Podczas gdy do życia zakrada się czas wojennego niedostatku, narasta niechęć do chrześcijan: ludzie zazdroszczą im systematycznie nawadnianych pól i zadbanych domów z ogrodami; gniew wzbudzają nawet dyplomy uniwersyteckie. Najmłodsi czują, że nic do nich nie należy, nawet ta ziemia, która, wierzą w to, jest własnością islamu. W 1991 roku islamizm odradza się z popiołów nacjonalizmu, a wpływy chrześcijan w Khidirze ostatecznie stwarzają problemy; ojciec Marie wie, że przemoc w Iraku rodzi się tak szybko, jak powstaje burza piaskowa na pustyni.

*

„Pustynna Burza”, tak zresztą nazwali Amerykanie swoją wojnę. George Bush senior wezwał Kurdów na północy i szyitów na południu do powstania przeciwko Saddamowi. Wkrótce jednak zdał sobie sprawę, że krajowi grozi rozpad w wyniku podsycanych przez niego powstań etnicznych i wyznaniowych. A to nie służy interesom. Amerykanin ogłosił więc zawieszenie broni in extremis, uratował Saddama i zezwolił swym helikopterom zrzucić na rebeliantów napalm i fosfor. To nie były jeszcze czasy brutalnej szczerości Donalda Trumpa, stąd ta nagła zmiana strategii Ameryki, która wcześniej zawsze przedstawiała swoje interesy jako konieczność działania dla dobra ludzkości, była tak zaskakująca, że zadziwiła zarówno naiwnych, jak i cyników.

*

Marie oddala się od swoich dawnych kolegów z klasy. Nawet Ahmed, jej przyjaciel z dzieciństwa, przerwał naukę, by pracować w polu u ojca. Zdarza się, że gdy podczas żniw Marie przemierza rowerem drogę wzdłuż łanów pszenicy, on zastyga z kosą w milczeniu, patrząc na nią, tak odległą, tak kobiecą.

 

Kiedy późną jesienią 1992 roku kościelny umiera na raka w szpitalu w Bagdadzie, mieszkańcy wioski odprowadzają jego ciało do klasztoru. Tego dnia w żałobnej procesji jednoczą się ubrane na czarno rodziny chrześcijańskie i rodziny muzułmańskie w bieli. Matka Marie w małym zeszycie odnotowuje nazwisko każdego, kto w miarę swych możliwości przyniósł żałobny podarek: worek mąki, daktyle, głowa cukru. W Iraku śmierć jest obecna na każdym kroku, więc wkrótce może przyjdzie odwzajemnić się podobnym darem. Mogłaby jednak odpuścić sobie to żmudne rozliczanie: skoro ojca już nie ma, rodzina nie będzie więcej przystawać z muzułmanami. W Iraku ludzie umierają licznie i często, wkrótce trzeba będzie oddać to, co każdy z nich ofiarował.

Przypisy

1 Cytat z wiersza Paula Éluarda, Comprenne qui voudra (1944), przeł. Katarzyna Marszałkowska. Wszystkie przypisy u dołu strony, jeśli nie podano inaczej, pochodzą od tłumaczki. Przypisy Autorów i odniesienia bibliograficzne znajdują się na końcu książki.

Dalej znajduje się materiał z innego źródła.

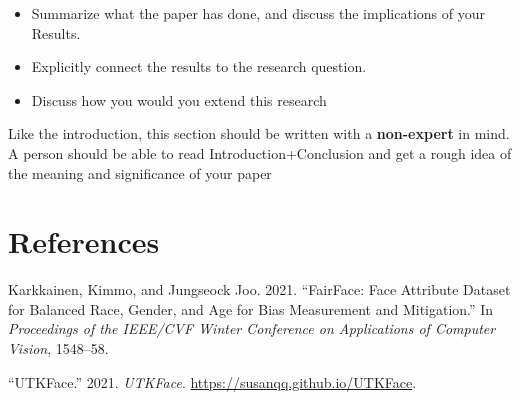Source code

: \documentclass[
  letterpaper,
  DIV=11,
  numbers=noendperiod]{scrreprt}
\newlength{\cslhangindent}
\newlength{\cslentryspacingunit} %
\newenvironment{CSLReferences}[2] %
 {%
  \setlength{\parindent}{0pt}
  \ifodd #1
  \let\oldpar\par
  \def\par{\hangindent=\cslhangindent\oldpar}
  \fi
  \setlength{\parskip}{#2\cslentryspacingunit}
 }%
 {}
\begin{document}
\begin{tcolorbox}[enhanced jigsaw, bottomrule=.15mm, left=2mm, bottomtitle=1mm, leftrule=.75mm, coltitle=black, toprule=.15mm, breakable, opacitybacktitle=0.6, titlerule=0mm, colback=white, colbacktitle=quarto-callout-note-color!10!white, toptitle=1mm, arc=.35mm, rightrule=.15mm, colframe=quarto-callout-note-color-frame, opacityback=0, title=\textcolor{quarto-callout-note-color}{\faInfo}\hspace{0.5em}{From the report requirements}]

\begin{itemize}
\item
  Summarize what the paper has done, and discuss the implications of
  your Results.
\item
  Explicitly connect the results to the research question.
\item
  Discuss how you would you extend this research
\end{itemize}

Like the introduction, this section should be written with a
\textbf{non-expert} in mind. A person should be able to read
Introduction+Conclusion and get a rough idea of the meaning and
significance of your paper

\end{tcolorbox}


\hypertarget{references}{%
\chapter*{References}\label{references}}


\hypertarget{refs}{}
\begin{CSLReferences}{1}{0}
\leavevmode{}%
Karkkainen, Kimmo, and Jungseock Joo. 2021. {``FairFace: Face Attribute
Dataset for Balanced Race, Gender, and Age for Bias Measurement and
Mitigation.''} In \emph{Proceedings of the IEEE/CVF Winter Conference on
Applications of Computer Vision}, 1548--58.

\leavevmode{}%
{``{UTKFace}.''} 2021. \emph{UTKFace}.
\url{https://susanqq.github.io/UTKFace}.

\end{CSLReferences}
\end{document}
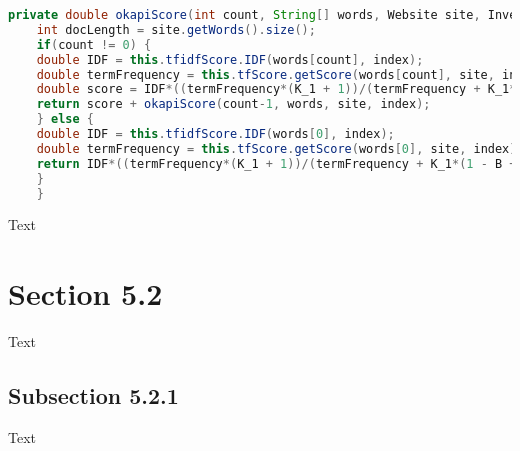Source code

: \begin{lstlisting}[language=Java]
    private double okapiScore(int count, String[] words, Website site, InvertedIndex index) {
    int docLength = site.getWords().size();
    if(count != 0) {
    double IDF = this.tfidfScore.IDF(words[count], index);
    double termFrequency = this.tfScore.getScore(words[count], site, index);
    double score = IDF*((termFrequency*(K_1 + 1))/(termFrequency + K_1*(1 - B + B*(docLength/AVERAGE_DOC_LENGTH))));
    return score + okapiScore(count-1, words, site, index);
    } else {
    double IDF = this.tfidfScore.IDF(words[0], index);
    double termFrequency = this.tfScore.getScore(words[0], site, index);
    return IDF*((termFrequency*(K_1 + 1))/(termFrequency + K_1*(1 - B + B*(docLength/AVERAGE_DOC_LENGTH))));
    }
    }
\end{lstlisting}
Text \\




\section{Section 5.2}
Text\\




\subsection{Subsection 5.2.1}
Text\\
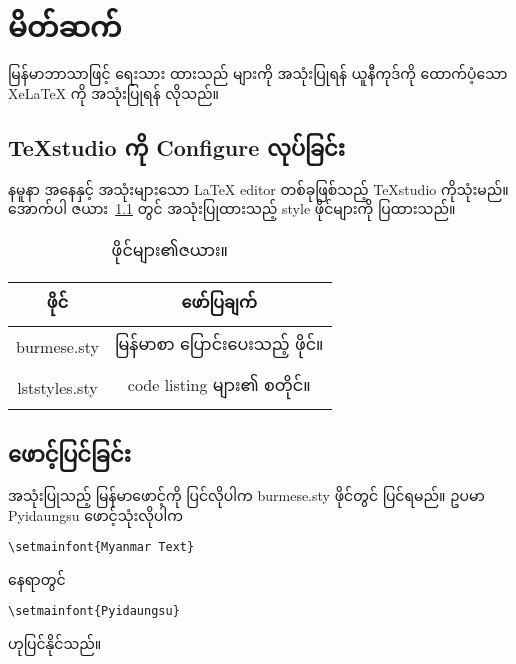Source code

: \chapter{မိတ်ဆက်}
\label{ch:Introduction}

မြန်မာဘာသာဖြင့် ရေးသား ထားသည် များကို အသုံးပြုရန် ယူနီကုဒ်ကို ထောက်ပံ့သော XeLaTeX ကို အသုံးပြုရန် လိုသည်။ 
\section{TeXstudio ကို Configure လုပ်ခြင်း}

နမူနာ အနေနှင့် အသုံးများသော LaTeX editor တစ်ခုဖြစ်သည့် TeXstudio ကိုသုံးမည်။
အောက်ပါ ဇယား~\ref{tbl_eg} တွင် အသုံးပြုထားသည့် style ဖိုင်များကို ပြထားသည်။

\begin{table}[h]\footnotesize
	\centering	
	\caption{ဖိုင်များ၏ဇယား။}
\begin{tabular}{| c | c | }	
	\hline
	ဖိုင်  & ဖော်ပြချက် \\
	\hline
	burmese.sty & မြန်မာစာ ပြောင်းပေးသည့် ဖိုင်။  \\
	\hline
	lststyles.sty & code listing များ၏ စတိုင်။  \\
	\hline
\end{tabular}
	\label{tbl_eg}
\end{table}

\section{ဖောင့်ပြင်ခြင်း}

အသုံးပြုသည့် မြန်မာဖောင့်ကို ပြင်လိုပါက burmese.sty ဖိုင်တွင် ပြင်ရမည်။
 ဥပမာ Pyidaungsu ဖောင့်သုံးလိုပါက
\begin{lstlisting}[style=myTeX,caption={မူရင်ဖောင့် သတ်မှတ်ချက်။},label={lstMTFont}]
\setmainfont{Myanmar Text}
\end{lstlisting}
 နေရာတွင်
\begin{lstlisting}[style=myTeX,caption={ဖောင့်အမည်ကိုပြင်ခြင်း။},label={lstPDFont}]
\setmainfont{Pyidaungsu}
\end{lstlisting}
 ဟုပြင်နိုင်သည်။ 
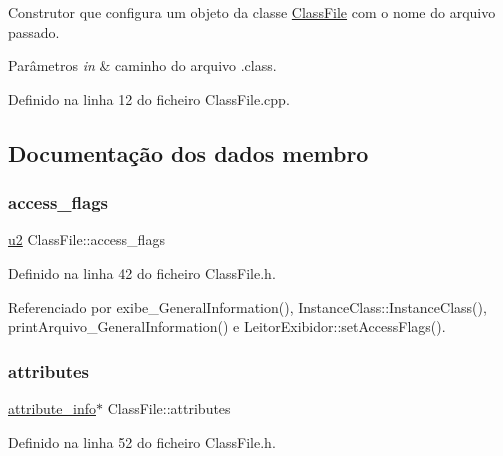 Construtor que configura um objeto da classe \hyperlink{classClassFile}{Class\+File} com o nome do arquivo passado. 


\begin{DoxyParams}{Parâmetros}
{\em in} & caminho do arquivo .class. \\
\hline
\end{DoxyParams}


Definido na linha 12 do ficheiro Class\+File.\+cpp.



\subsection{Documentação dos dados membro}
\mbox{\label{classClassFile_ae88db578147f7ee0d6fc1aeacb341854}} 
\subsubsection{\texorpdfstring{access\+\_\+flags}{access\_flags}}
{\footnotesize\ttfamily \hyperlink{BasicTypes_8h_a732cde1300aafb73b0ea6c2558a7a54f}{u2} Class\+File\+::access\+\_\+flags}



Definido na linha 42 do ficheiro Class\+File.\+h.



Referenciado por exibe\+\_\+\+General\+Information(), Instance\+Class\+::\+Instance\+Class(), print\+Arquivo\+\_\+\+General\+Information() e Leitor\+Exibidor\+::set\+Access\+Flags().

\mbox{\label{classClassFile_a8bf809db8e1008f401dc3cda5e9cdb14}} 
\subsubsection{\texorpdfstring{attributes}{attributes}}
{\footnotesize\ttfamily \hyperlink{structattribute__info}{attribute\+\_\+info}$\ast$ Class\+File\+::attributes}



Definido na linha 52 do ficheiro Class\+File.\+h.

2Sabaya – określenie używane przez ISIS (Państwo Islamskie w Iraku i Syrii) na porwane i zniewolone Jazydki, niewolnice seksualne. W oryginalnej wersji książki występuje termin sabiya, w tłumaczeniu zamieniony na pojawiające się w polskich tekstach określenie sabaya.

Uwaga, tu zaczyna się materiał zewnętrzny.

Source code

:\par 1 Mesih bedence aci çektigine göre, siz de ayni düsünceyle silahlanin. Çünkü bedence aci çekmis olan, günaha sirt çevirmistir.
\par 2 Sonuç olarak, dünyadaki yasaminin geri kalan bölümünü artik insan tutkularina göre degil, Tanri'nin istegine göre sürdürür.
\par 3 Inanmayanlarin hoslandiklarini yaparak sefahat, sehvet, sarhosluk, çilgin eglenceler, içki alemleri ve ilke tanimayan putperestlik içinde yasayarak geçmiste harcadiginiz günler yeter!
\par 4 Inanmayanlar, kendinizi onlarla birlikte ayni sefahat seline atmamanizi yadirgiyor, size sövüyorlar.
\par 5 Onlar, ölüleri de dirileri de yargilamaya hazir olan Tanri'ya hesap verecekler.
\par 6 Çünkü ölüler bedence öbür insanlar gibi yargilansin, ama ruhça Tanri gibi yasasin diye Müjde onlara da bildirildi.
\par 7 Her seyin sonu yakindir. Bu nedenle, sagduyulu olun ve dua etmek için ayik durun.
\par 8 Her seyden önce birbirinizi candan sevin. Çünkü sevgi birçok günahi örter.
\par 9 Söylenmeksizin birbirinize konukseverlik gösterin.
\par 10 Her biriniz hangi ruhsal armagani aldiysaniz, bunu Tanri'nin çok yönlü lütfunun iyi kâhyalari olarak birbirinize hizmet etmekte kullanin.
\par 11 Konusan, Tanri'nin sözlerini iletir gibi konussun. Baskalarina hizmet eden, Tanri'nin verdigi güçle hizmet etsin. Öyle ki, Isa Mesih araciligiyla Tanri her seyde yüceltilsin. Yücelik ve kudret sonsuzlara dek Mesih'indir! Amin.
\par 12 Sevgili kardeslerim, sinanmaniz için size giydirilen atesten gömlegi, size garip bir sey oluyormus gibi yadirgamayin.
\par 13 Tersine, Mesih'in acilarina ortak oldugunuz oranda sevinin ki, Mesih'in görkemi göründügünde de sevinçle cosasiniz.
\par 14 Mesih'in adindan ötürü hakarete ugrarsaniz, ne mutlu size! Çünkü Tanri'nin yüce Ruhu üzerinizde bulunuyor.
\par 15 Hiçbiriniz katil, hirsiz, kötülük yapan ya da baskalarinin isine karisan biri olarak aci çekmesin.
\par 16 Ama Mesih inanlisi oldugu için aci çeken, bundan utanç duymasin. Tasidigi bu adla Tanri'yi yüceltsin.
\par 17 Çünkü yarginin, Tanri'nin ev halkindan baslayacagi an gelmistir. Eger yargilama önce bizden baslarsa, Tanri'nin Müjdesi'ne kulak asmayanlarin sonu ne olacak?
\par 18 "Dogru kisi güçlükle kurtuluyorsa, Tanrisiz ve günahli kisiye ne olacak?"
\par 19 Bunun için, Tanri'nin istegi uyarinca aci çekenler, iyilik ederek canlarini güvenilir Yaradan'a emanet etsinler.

3 Mowa o publikacji L’écriture ou la vie (Literature or Life), która ukazała się w języku polskim w 1994 roku pod tytułem Dzieła życia; przywołane powyżej fragmenty przeł. Katarzyna Marszałkowska.

4 Chodzi o wioskę Siba Sheikh Khidir (Jazeera), niedaleko Mosulu.

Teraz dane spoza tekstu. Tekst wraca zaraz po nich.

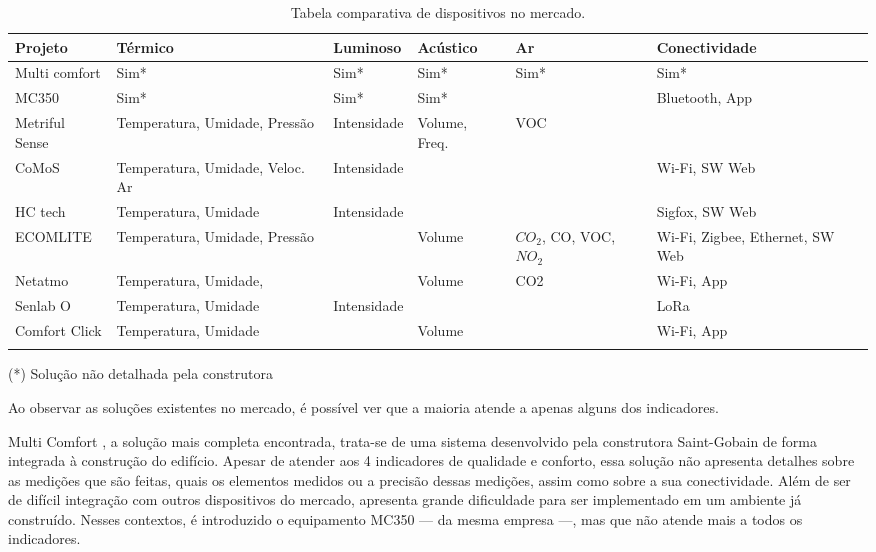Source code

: \documentclass[../monografia.tex]{subfiles}
\begin{document}
\begin{center}
\begin{longtable}{ | m{2.5cm} | m{2.4cm}| m{2.2cm} |m{2cm} |m{2cm} |m{2.8cm} | } 
\hline
\textbf{Projeto} & \textbf{Térmico} & \textbf{Luminoso} & \textbf{Acústico} & \textbf{Ar} & \textbf{Conectividade} \\ 
\hline
Multi comfort \cite{multicomfort} & Sim* & Sim* & Sim* & Sim* & Sim* \\
\hline
MC350\cite{mc350} & Sim* & Sim* & Sim* & & Bluetooth, App \\
\hline
Metriful Sense\cite{metriful} & Temperatura, Umidade, Pressão & Intensidade & Volume, Freq. & VOC & \\
\hline
CoMoS\cite{CoMoS} & Temperatura, Umidade, Veloc. Ar & Intensidade & & & Wi-Fi, SW Web \\ 
\hline
HC tech\cite{HCTech} & Temperatura, Umidade & Intensidade & & & Sigfox, SW Web\\ 
\hline
ECOMLITE \cite{ECOMLITE} & Temperatura, Umidade, Pressão & & Volume & $CO_{2}$, CO, VOC, $NO_{2}$ & Wi-Fi, Zigbee, Ethernet, SW Web \\ 
\hline
Netatmo\cite{netatmo} & Temperatura, Umidade, & & Volume & CO2 & Wi-Fi, App\\ 
\hline
Senlab O\cite{Senlab} & Temperatura, Umidade & Intensidade & & & LoRa \\ \hline
Comfort Click\cite{comfortclick} & Temperatura, Umidade & & Volume & & Wi-Fi, App\\ 
\hline
\caption{Tabela comparativa de dispositivos no mercado.}
\label{table}
\end{longtable}
\end{center}

\begin{flushright}
(*) Solução não detalhada pela construtora
\end{flushright}

Ao observar as soluções existentes no mercado, é possível ver que a maioria atende a apenas alguns dos indicadores. 

Multi Comfort \cite{multicomfort}, a solução mais completa encontrada, trata-se de uma sistema desenvolvido pela construtora Saint-Gobain de forma integrada à construção do edifício. 
Apesar de atender aos 4 indicadores de qualidade e conforto, essa solução não apresenta detalhes sobre as medições que são feitas, quais os elementos medidos ou a precisão dessas medições, assim como sobre a sua conectividade. 
Além de ser de difícil integração com outros dispositivos do mercado, apresenta grande dificuldade para ser implementado em um ambiente já construído. Nesses contextos, é introduzido o equipamento MC350\cite{mc350} --- da mesma empresa ---, mas que não atende mais a todos os indicadores. 
\end{document}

5 Harry Charles Luke (1884–1969) – brytyjski urzędnik służb kolonialnych, długie lata spędził na Bliskim Wschodzie, autor publikacji Mosul and Its Minorities [Mosul i jego mniejszości], która wyszła drukiem w 1925 roku (przyp. red.).

6 Gertrude Bell (1868–1926) – brytyjska podróżniczka i archeolog, wraz z T. E. Lawrencem odegrali znaczącą rolę przy powstawaniu Iraku.

7 Thomas Edward Lawrence (1888–1935) – brytyjski archeolog, wśród arabskiej ludności zyskał przydomek Lawrence z Arabii.

8 Kefija – rodzaj chusty, popularna arafatka.

9 Diszdasza – długi strój, rodzaj tuniki, najczęściej w kolorze białym, noszony przez mężczyzn na Półwyspie Arabskim.

10 Ofensywy irańskie w Iraku w latach 1982–1988, zwane „Dawn”, czyli „Świt” (pierwsza „Przed świtem”, ostatnia „Świt 10”).

11 Chodzi prawdopodobnie o medresy Uług Beka i Abd al-Aziz Chana z charakterystycznym sklepieniem ponad bramą, przypominającym plaster miodu.

12 Dolma – odpowiednik polskich gołąbków zawijanych w liście winogron.